Where the word "Management" appears in a line below, copy the whole line.
--------------------------------------------------
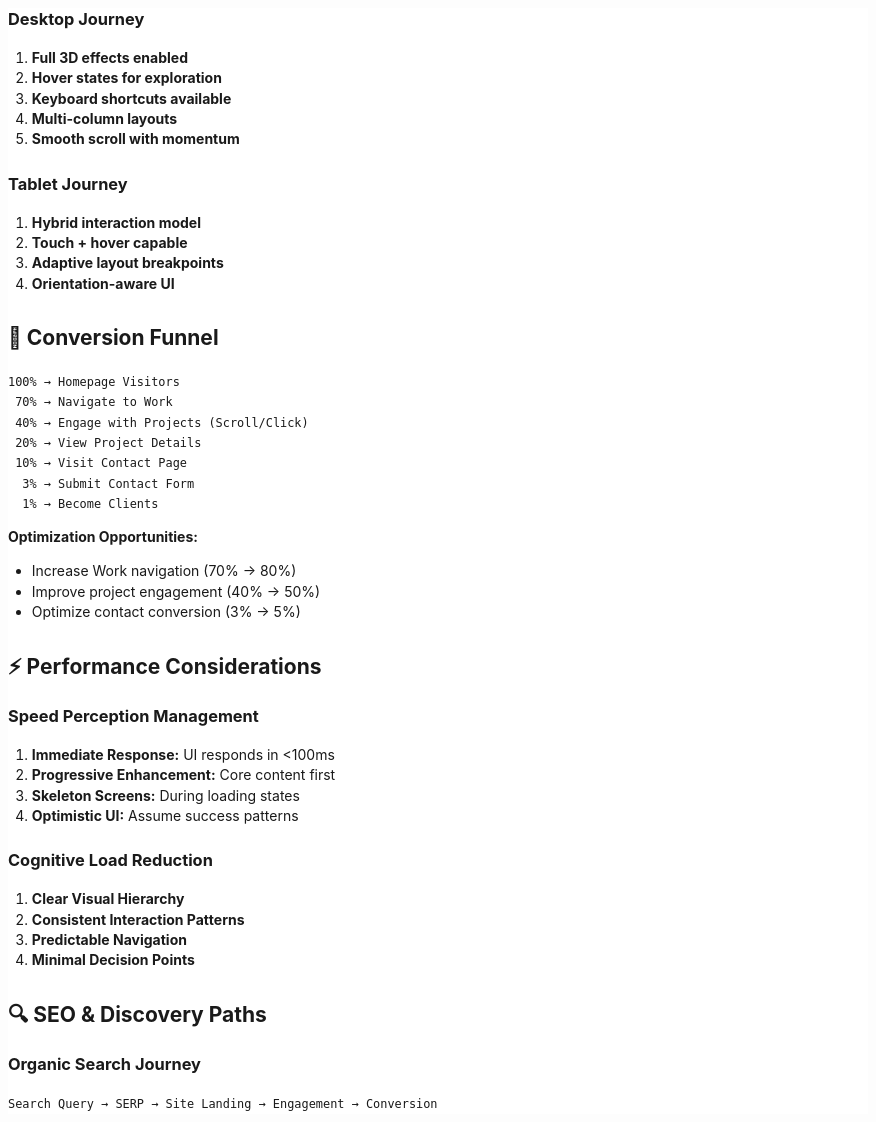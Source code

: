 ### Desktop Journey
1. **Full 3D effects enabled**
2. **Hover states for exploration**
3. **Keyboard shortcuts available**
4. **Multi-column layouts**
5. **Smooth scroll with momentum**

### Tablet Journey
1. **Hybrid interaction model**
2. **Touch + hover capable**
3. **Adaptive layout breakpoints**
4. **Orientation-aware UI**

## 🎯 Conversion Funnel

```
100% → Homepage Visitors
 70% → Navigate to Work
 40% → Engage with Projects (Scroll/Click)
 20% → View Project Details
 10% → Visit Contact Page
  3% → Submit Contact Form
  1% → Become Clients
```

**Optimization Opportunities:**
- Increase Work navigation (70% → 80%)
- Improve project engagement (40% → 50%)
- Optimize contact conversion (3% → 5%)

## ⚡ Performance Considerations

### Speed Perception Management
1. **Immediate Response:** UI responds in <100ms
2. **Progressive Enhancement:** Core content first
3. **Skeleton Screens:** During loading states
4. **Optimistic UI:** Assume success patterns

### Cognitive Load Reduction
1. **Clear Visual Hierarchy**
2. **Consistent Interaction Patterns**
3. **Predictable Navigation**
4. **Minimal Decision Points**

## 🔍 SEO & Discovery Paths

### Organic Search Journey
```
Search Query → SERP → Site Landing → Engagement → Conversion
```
--------------------------------------------------
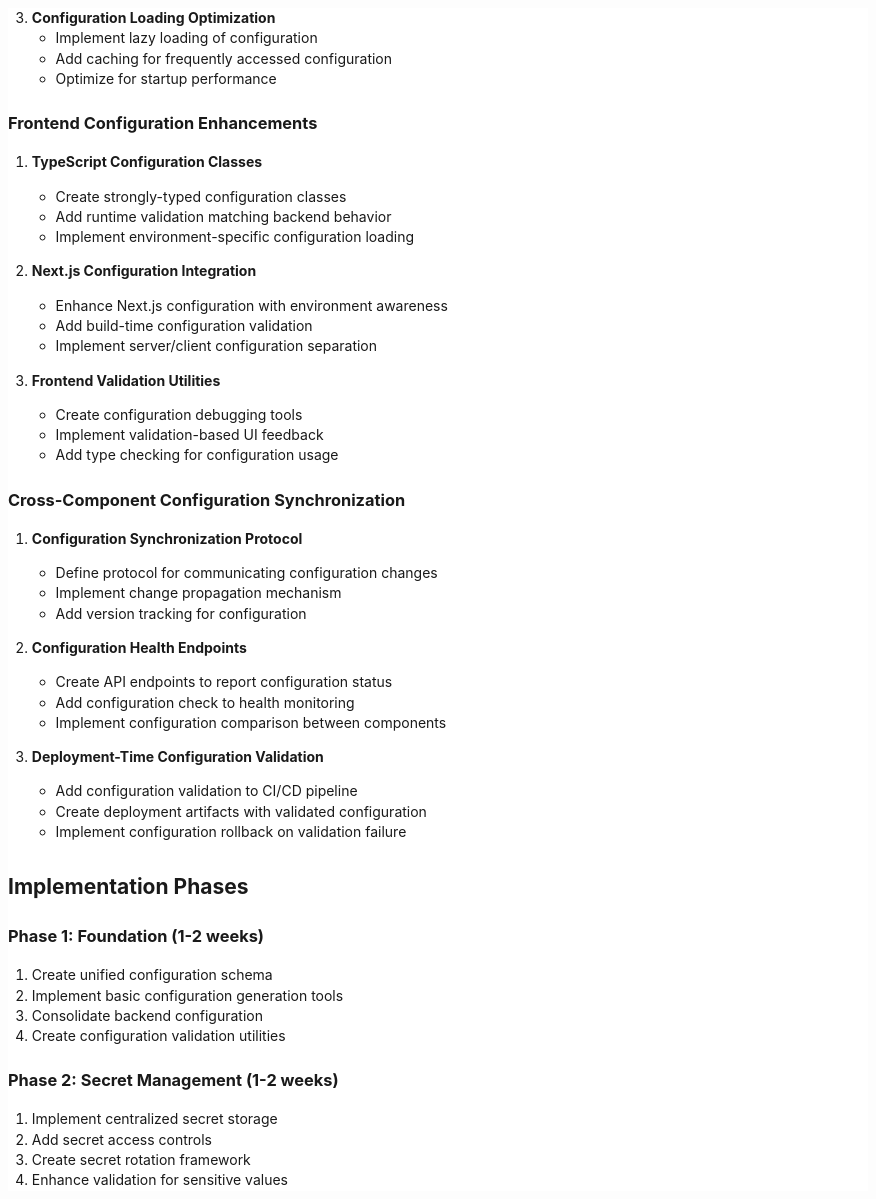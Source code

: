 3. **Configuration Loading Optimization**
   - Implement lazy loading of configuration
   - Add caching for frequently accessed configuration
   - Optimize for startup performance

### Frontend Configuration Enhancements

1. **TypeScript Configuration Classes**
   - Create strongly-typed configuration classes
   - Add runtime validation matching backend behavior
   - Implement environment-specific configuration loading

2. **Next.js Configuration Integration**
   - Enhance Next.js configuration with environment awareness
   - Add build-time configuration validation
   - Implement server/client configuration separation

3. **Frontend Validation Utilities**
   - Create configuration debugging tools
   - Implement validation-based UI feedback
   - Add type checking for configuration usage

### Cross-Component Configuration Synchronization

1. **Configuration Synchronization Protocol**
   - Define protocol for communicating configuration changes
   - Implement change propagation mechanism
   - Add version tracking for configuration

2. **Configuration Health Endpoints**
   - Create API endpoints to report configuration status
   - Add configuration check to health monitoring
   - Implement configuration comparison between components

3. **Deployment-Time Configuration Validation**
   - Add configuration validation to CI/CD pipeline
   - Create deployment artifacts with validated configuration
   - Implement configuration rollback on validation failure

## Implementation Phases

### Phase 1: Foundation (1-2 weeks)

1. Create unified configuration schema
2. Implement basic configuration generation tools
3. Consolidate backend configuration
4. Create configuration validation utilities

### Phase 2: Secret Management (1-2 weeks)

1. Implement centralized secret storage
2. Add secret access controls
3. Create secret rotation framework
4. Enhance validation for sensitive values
--------------------------------------------------
### Exercise result
### Speed Perception Management
### Phase 2: Secret Management (1-2 weeks)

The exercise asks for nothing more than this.